(Data excerpts)
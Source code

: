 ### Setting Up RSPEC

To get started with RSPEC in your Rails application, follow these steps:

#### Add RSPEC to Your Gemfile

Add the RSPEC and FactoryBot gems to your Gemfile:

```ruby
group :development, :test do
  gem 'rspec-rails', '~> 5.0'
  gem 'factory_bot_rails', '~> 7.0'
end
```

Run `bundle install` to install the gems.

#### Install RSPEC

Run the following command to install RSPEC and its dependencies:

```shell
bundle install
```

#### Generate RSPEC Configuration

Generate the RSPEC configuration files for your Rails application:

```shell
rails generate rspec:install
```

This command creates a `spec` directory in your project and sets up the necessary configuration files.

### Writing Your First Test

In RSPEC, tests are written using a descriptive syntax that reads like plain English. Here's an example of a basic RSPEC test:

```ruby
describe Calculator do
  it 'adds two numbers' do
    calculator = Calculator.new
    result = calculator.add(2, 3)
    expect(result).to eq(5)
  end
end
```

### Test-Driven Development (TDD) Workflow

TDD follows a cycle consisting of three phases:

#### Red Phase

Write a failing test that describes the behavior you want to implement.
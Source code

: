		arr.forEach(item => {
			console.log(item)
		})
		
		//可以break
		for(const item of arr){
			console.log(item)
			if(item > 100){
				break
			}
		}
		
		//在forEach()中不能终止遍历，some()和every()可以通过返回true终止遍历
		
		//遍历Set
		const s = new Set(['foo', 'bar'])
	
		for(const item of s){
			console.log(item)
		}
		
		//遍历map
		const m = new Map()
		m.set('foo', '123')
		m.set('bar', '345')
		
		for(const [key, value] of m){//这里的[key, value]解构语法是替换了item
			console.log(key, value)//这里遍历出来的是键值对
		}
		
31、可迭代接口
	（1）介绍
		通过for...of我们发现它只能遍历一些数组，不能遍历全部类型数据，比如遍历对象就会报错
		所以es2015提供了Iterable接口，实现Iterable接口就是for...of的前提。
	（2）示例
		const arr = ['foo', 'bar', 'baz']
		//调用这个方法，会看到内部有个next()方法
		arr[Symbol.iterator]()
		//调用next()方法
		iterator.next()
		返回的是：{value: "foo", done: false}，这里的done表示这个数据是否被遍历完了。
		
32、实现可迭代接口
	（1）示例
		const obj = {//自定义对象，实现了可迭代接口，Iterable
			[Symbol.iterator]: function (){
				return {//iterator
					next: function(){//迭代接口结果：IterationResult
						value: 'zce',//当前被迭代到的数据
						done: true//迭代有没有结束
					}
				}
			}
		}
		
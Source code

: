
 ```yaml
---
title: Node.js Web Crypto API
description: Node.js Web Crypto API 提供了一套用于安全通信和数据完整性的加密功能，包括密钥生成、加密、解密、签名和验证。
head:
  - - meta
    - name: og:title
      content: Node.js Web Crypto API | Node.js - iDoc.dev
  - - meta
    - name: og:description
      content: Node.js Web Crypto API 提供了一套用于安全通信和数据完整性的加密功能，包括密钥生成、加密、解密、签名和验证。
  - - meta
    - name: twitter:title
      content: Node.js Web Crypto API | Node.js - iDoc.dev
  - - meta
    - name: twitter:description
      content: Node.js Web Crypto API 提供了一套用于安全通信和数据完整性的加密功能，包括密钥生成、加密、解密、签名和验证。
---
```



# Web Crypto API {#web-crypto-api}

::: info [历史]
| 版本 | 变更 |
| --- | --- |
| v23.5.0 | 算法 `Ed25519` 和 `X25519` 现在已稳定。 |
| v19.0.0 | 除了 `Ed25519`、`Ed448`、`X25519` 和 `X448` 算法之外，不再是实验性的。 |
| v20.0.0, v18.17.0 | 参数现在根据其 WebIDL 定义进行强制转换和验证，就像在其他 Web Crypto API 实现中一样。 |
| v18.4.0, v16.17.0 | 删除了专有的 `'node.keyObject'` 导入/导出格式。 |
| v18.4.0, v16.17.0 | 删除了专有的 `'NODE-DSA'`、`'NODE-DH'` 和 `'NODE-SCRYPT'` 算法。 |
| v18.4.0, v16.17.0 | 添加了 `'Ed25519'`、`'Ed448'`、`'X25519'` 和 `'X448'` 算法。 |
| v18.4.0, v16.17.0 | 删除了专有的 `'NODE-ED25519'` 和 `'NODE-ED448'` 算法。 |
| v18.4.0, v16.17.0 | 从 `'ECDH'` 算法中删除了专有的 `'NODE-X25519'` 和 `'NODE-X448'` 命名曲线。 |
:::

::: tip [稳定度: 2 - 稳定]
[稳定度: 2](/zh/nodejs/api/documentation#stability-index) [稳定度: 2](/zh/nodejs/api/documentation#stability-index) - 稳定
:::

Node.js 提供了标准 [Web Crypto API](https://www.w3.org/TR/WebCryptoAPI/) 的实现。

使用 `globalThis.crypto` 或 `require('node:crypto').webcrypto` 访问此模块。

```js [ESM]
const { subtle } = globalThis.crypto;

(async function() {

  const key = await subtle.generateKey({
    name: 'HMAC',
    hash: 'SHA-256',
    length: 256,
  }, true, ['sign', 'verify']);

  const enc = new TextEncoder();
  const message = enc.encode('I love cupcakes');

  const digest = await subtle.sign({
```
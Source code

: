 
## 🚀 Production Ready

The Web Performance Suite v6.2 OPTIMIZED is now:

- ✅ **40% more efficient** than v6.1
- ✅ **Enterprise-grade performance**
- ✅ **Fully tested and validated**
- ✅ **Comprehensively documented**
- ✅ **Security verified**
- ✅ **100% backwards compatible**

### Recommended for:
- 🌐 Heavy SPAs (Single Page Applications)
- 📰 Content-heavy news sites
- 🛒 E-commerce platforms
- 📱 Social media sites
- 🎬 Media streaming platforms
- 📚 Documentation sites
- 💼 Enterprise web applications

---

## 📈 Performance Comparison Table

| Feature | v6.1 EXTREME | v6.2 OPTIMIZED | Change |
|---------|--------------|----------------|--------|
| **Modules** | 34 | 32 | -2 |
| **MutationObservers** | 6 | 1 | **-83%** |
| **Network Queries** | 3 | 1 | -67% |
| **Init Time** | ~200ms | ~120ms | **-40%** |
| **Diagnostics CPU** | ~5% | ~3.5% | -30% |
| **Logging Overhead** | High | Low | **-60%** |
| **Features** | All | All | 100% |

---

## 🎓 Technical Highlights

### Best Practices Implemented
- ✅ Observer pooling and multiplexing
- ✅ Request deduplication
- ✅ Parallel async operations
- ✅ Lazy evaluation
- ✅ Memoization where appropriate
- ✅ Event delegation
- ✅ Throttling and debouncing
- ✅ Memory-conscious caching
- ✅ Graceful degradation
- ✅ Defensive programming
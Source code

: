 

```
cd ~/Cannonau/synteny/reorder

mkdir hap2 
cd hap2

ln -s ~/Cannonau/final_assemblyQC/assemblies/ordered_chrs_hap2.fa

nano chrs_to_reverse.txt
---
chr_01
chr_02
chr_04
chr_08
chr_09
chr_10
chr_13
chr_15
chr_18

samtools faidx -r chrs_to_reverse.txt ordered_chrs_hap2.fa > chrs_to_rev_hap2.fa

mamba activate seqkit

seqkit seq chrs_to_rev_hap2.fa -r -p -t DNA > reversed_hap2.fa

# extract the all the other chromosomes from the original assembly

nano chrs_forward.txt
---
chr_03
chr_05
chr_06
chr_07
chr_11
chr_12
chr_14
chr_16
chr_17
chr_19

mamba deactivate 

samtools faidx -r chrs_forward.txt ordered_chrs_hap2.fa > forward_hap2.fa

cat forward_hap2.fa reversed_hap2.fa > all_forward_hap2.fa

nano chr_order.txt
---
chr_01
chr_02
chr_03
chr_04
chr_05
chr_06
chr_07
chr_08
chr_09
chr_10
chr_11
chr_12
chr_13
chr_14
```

- Activity
Please give the number of lines in the entries that contain the word "done", and nothing besides it.

- Exercise answer
2